Initial commit: Qwen3.6-MoE-35B-A3B server configuration and documentation

2026-05-11 15:01:09 +02:00 · 2026-05-11 15:01:09 +02:00 · b039061615
commit b039061615
16 changed files with 1672 additions and 0 deletions
--- a/README.md
+++ b/README.md
@ -0,0 +1,188 @@
+# Qwen3.6-MoE-35B-A3B Local Inference Server
+
+Local deployment of the **Carnice-Qwen3.6-MoE-35B-A3B** model using llama.cpp with GPU acceleration, optimized for different use cases (coding, RAG, uncensored).
+
+## Overview
+
+This project provides Docker-based inference servers for the Qwen3.6-MoE-35B-A3B model, running on NVIDIA GPUs via llama.cpp.
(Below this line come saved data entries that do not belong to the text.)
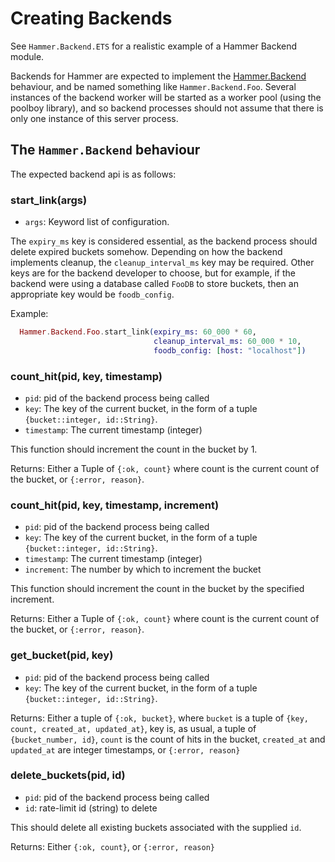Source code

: # Creating Backends


See `Hammer.Backend.ETS` for a realistic example of a Hammer Backend module.

Backends for Hammer are expected to implement the
[Hammer.Backend](/hammer/Hammer.Backend.html) behaviour, and be named something
like `Hammer.Backend.Foo`. Several instances of the backend worker will be
started as a worker pool (using the poolboy library), and so backend processes
should not assume that there is only one instance of this server process.


## The `Hammer.Backend` behaviour

The expected backend api is as follows:

### start_link(args)

- `args`: Keyword list of configuration.

The `expiry_ms` key is considered essential, as the backend process should
delete expired buckets somehow. Depending on how the backend implements cleanup,
the `cleanup_interval_ms` key may be required. Other keys are for the backend
developer to choose, but for example, if the backend were using a database
called `FooDB` to store buckets, then an appropriate key would be
`foodb_config`.

Example:

```elixir
  Hammer.Backend.Foo.start_link(expiry_ms: 60_000 * 60,
                                cleanup_interval_ms: 60_000 * 10,
                                foodb_config: [host: "localhost"])
```

### count_hit(pid, key, timestamp)

- `pid`: pid of the backend process being called
- `key`: The key of the current bucket, in the form of a tuple `{bucket::integer, id::String}`.
- `timestamp`: The current timestamp (integer)

This function should increment the count in the bucket by 1.

Returns: Either a Tuple of `{:ok, count}` where count is the current count of the bucket,
or `{:error, reason}`.


### count_hit(pid, key, timestamp, increment)

- `pid`: pid of the backend process being called
- `key`: The key of the current bucket, in the form of a tuple `{bucket::integer, id::String}`.
- `timestamp`: The current timestamp (integer)
- `increment`: The number by which to increment the bucket

This function should increment the count in the bucket by the specified increment.

Returns: Either a Tuple of `{:ok, count}` where count is the current count of the bucket,
or `{:error, reason}`.


### get_bucket(pid, key)

- `pid`: pid of the backend process being called
- `key`: The key of the current bucket, in the form of a tuple `{bucket::integer, id::String}`.

Returns: Either a tuple of `{:ok, bucket}`, where `bucket` is a tuple of
`{key, count, created_at, updated_at}`, key is, as usual, a tuple of `{bucket_number, id}`,
`count` is the count of hits in the bucket, `created_at` and `updated_at` are integer timestamps,
or `{:error, reason}`


### delete_buckets(pid, id)

- `pid`: pid of the backend process being called
- `id`: rate-limit id (string) to delete

This should delete all existing buckets associated with the supplied `id`.

Returns: Either `{:ok, count}`, or `{:error, reason}`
Multiple configurations are available for different workflows:
+
+| Configuration | Description |
+|---------------|-------------|
+| `docker-compose_Qwen3.6_Tools_RAG_faehig.yml` | RAG-optimized with long context support (default) |
+| `docker-compose_Qwen3.6_Tools_coding.yml` | Coding-focused with tuned sampling parameters |
+| `docker-compose_Qwen3.6_Uncensored.yml` | Uncensored variant for unrestricted use |
+| `docker-compose_Qwen3.6_Uncensored_RAG_faehig.yml` | Uncensored + RAG support |
+
+**Model**: Carnice-Qwen3.6-MoE-35B-A3B-Q4_K_M.gguf (standard)  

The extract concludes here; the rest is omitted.